Below I do the following to generate correlated binary data:
rbinom()
function generates random data from
a binomial distribution. Think of it as flipping 5 coins with the given
probability and observing 5 results: 1 = head, 0 = tails. A result of
0, 0, 1, 1, 0
would mean two heads and three tails. If a
subject has a high probability, they’re more likely to see more ones,
and thus score higher on this factor.set.seed(1234)

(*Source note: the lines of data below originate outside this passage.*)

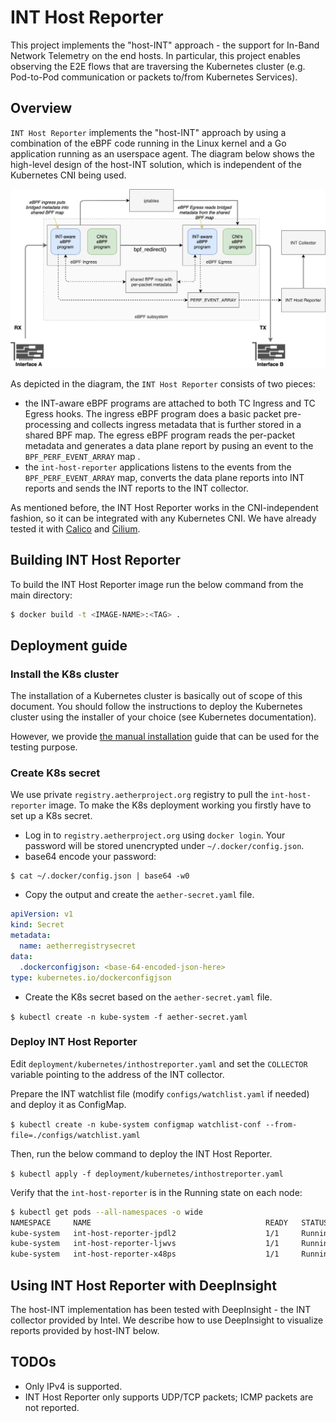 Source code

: # INT Host Reporter

This project implements the "host-INT" approach - the support for In-Band Network Telemetry on the end hosts.
In particular, this project enables observing the E2E flows that are traversing the Kubernetes cluster 
(e.g. Pod-to-Pod communication or packets to/from Kubernetes Services).

## Overview

`INT Host Reporter` implements the "host-INT" approach by using a combination of the eBPF code running in the Linux kernel 
and a Go application running as an userspace agent. The diagram below shows the high-level design of the host-INT solution, which is independent of the Kubernetes CNI being used.

![Design](docs/static/images/design.png?raw=true "High-level design of CNI-independent host-INT")

As depicted in the diagram, the `INT Host Reporter` consists of two pieces:

- the INT-aware eBPF programs are attached to both TC Ingress and TC Egress hooks. The ingress eBPF program
does a basic packet pre-processing and collects ingress metadata that is further stored in a shared BPF map.
  The egress eBPF program reads the per-packet metadata and generates a data plane report by pusing an event to the 
  `BPF_PERF_EVENT_ARRAY` map .
- the `int-host-reporter` applications listens to the events from the `BPF_PERF_EVENT_ARRAY` map, converts
the data plane reports into INT reports and sends the INT reports to the INT collector. 
  
As mentioned before, the INT Host Reporter works in the CNI-independent fashion, so it can be integrated with any Kubernetes CNI. 
We have already tested it with [Calico](https://docs.projectcalico.org/getting-started/kubernetes/) and [Cilium](https://cilium.io/). 

## Building INT Host Reporter

To build the INT Host Reporter image run the below command from the main directory:

```bash
$ docker build -t <IMAGE-NAME>:<TAG> .
```

## Deployment guide

### Install the K8s cluster

The installation of a Kubernetes cluster is basically out of scope of this document. 
You should follow the instructions to deploy the Kubernetes cluster using the installer of your choice (see Kubernetes documentation). 

However, we provide [the manual installation](./docs/k8s-cluster-installation.md) guide that can be used for the testing purpose. 

### Create K8s secret

We use private `registry.aetherproject.org` registry to pull the `int-host-reporter` image. To make the K8s deployment working
you firstly have to set up a K8s secret.

- Log in to `registry.aetherproject.org` using `docker login`. Your password will be stored unencrypted under `~/.docker/config.json`.
- base64 encode your password:

```
$ cat ~/.docker/config.json | base64 -w0
```

- Copy the output and create the `aether-secret.yaml` file.

```yaml
apiVersion: v1
kind: Secret
metadata:
  name: aetherregistrysecret
data:
  .dockerconfigjson: <base-64-encoded-json-here>
type: kubernetes.io/dockerconfigjson
```

- Create the K8s secret based on the `aether-secret.yaml` file.

`$ kubectl create -n kube-system -f aether-secret.yaml`

### Deploy INT Host Reporter

Edit `deployment/kubernetes/inthostreporter.yaml` and set the `COLLECTOR` variable pointing to the address of the INT collector.

Prepare the INT watchlist file (modify `configs/watchlist.yaml` if needed) and deploy it as ConfigMap. 

`$ kubectl create -n kube-system configmap watchlist-conf --from-file=./configs/watchlist.yaml`

Then, run the below command to deploy the INT Host Reporter.

`$ kubectl apply -f deployment/kubernetes/inthostreporter.yaml`

Verify that the `int-host-reporter` is in the Running state on each node:

```bash
$ kubectl get pods --all-namespaces -o wide
NAMESPACE     NAME                                       READY   STATUS    RESTARTS   AGE     IP              NODE         NOMINATED NODE   READINESS GATES
kube-system   int-host-reporter-jpdl2                    1/1     Running   0          9m11s   10.79.233.238   worker2      <none>           <none>
kube-system   int-host-reporter-ljwvs                    1/1     Running   0          9m11s   10.68.235.172   worker1      <none>           <none>
kube-system   int-host-reporter-x48ps                    1/1     Running   0          9m11s   10.67.219.106   kubemaster   <none>           <none>
```

## Using INT Host Reporter with DeepInsight

The host-INT implementation has been tested with DeepInsight - the INT collector provided by Intel. 
We describe how to use DeepInsight to visualize reports provided by host-INT below. 



## TODOs 

- Only IPv4 is supported. 
- INT Host Reporter only supports UDP/TCP packets; ICMP packets are not reported.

y <- matrix(runif(300 * 4), ncol = 4)
g1 <- sapply(y[,1], function(x)rbinom(n = 5, size = 1, prob = x)) |> t()
g2 <- sapply(y[,2], function(x)rbinom(n = 5, size = 1, prob = x)) |> t()
g3 <- sapply(y[,3], function(x)rbinom(n = 5, size = 1, prob = x)) |> t()
g4 <- sapply(y[,4], function(x)rbinom(n = 5, size = 1, prob = x)) |> t()
d <- cbind(g1, g2, g3, g4)
head(d)
## [,1] [,2] [,3] [,4] [,5] [,6] [,7] [,8] [,9] [,10] [,11] [,12] [,13] [,14]
## [1,] 0 0 0 0 0 0 0 0 0 1 0 0 0 0
## [2,] 0 0 0 1 0 1 1 1 1 1 0 1 1 0
## [3,] 1 1 0 1 0 0 1 0 1 1 0 0 0 0
## [4,] 0 1 0 0 1 0 1 1 0 1 0 0 1 1
## [5,] 1 0 1 1 1 1 1 1 1 1 0 0 0 1
## [6,] 1 1 1 1 0 1 1 0 0 0 0 0 0 0
## [,15] [,16] [,17] [,18] [,19] [,20]
## [1,] 0 0 1 1 1 0
## [2,] 0 0 1 1 1 1
## [3,] 0 0 0 1 1 1
## [4,] 0 1 0 0 1 1
## [5,] 1 1 1 1 0 1
## [6,] 0 0 0 0 0 0
With our data simulated, let’s visualize the correlation matrix.
First we calculate correlation using the tetrachoric()
function from the psych package. Then we visualize it using
corrplot()
.
library(psych)
library(corrplot)
r <- tetrachoric(d)$rho
corrplot::corrplot(r, type = "upper", diag = F)
We see we have four clumps of correlated items, as we should since we simulated the data that way.
Now let’s try some factor analyses. First we use the default settings. It seems to run fine and recover the factors.
fa_default <- fa(r = d, fm = "minres", nfactors = 4)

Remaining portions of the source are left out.